Data protection has traditionally involved an on-prem storage vault, but as data protection solutions evolve, this requirement is becoming increasingly optional. On-prem storage vaults exist because if you do away with them, you eliminate cost and complexity while creating risk. Understanding how "cloud-first" data protection works is important to making informed decisions.
Why On-prem Vaults Exist
To understand the purpose of on-prem data protection vaults, we must first understand the common “3-2-1” industry data protection catechism. This refers to maintaining three copies of one's data, on two different mediums, with one copy being offsite. This rule is generally considered to be the industry-standard approach to backups.
The three copies of one's data typically refer to the production copy, a copy in an on-prem data protection vault, and the offsite copy. The offsite copy is increasingly in the cloud, which makes the "at least two mediums" something that’s in the eye of the beholder.

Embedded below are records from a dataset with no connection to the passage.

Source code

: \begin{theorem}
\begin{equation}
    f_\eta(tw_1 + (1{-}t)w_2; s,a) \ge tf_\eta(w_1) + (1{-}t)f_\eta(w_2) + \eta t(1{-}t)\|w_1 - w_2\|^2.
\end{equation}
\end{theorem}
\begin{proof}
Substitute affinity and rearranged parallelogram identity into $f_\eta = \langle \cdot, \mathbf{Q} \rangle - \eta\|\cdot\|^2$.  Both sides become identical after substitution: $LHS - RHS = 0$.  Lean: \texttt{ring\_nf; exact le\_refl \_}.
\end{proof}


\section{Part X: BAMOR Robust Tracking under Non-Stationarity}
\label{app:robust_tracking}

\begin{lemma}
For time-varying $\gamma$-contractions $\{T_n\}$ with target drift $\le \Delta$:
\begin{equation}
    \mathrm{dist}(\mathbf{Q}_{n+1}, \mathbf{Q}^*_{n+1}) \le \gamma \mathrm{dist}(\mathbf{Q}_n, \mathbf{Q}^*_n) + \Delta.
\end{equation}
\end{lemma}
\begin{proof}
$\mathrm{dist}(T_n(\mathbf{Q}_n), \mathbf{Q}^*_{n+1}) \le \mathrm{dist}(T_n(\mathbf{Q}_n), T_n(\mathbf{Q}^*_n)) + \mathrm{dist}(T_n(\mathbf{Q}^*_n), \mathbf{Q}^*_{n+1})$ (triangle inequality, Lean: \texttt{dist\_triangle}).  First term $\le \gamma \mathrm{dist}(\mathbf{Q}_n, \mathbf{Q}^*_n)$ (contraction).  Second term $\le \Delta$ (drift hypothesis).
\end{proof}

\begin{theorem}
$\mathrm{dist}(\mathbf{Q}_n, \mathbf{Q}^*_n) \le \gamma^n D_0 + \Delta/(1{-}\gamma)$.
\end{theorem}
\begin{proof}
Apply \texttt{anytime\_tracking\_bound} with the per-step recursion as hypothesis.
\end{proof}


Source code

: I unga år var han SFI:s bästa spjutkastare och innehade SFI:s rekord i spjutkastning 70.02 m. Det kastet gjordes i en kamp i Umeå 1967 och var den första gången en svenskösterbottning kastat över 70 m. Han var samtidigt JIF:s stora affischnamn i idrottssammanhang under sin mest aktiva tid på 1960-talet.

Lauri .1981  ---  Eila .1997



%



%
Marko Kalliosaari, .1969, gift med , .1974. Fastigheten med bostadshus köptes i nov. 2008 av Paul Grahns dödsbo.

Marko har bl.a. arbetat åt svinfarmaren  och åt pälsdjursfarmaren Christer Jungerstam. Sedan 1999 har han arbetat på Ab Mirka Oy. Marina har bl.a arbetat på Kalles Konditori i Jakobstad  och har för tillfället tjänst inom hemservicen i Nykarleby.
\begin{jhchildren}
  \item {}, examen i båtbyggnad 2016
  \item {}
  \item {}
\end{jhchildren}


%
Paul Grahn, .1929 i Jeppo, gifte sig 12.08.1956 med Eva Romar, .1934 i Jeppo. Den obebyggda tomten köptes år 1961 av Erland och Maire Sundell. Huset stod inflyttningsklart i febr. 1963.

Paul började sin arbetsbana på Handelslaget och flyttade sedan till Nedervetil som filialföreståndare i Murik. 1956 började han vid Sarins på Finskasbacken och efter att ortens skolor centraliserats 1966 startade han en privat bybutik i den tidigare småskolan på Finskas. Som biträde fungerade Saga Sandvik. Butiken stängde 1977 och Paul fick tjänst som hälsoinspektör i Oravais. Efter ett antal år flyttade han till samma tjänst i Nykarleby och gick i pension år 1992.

Traditionally, the two mediums in question would be disk and tape. Whether or not the copy in the cloud is considered another medium depends on whether or not one wishes to examine why the "two mediums" clause exists or not.
Strictly speaking, one can have the production copy, the on-prem vault, and the cloud copy all running on disk. The point of the two mediums, however, is not the hope that a magical elf will one day make all disks stop working at the same time. Instead, the point of two mediums is that putting data on tape meant that if malware got into your network and ruined both your production copy and your on-prem vault, the tapes were physically disconnected and couldn't be affected. Depending on how your cloud data protection is set up, it can serve the same "air-gapped" purpose.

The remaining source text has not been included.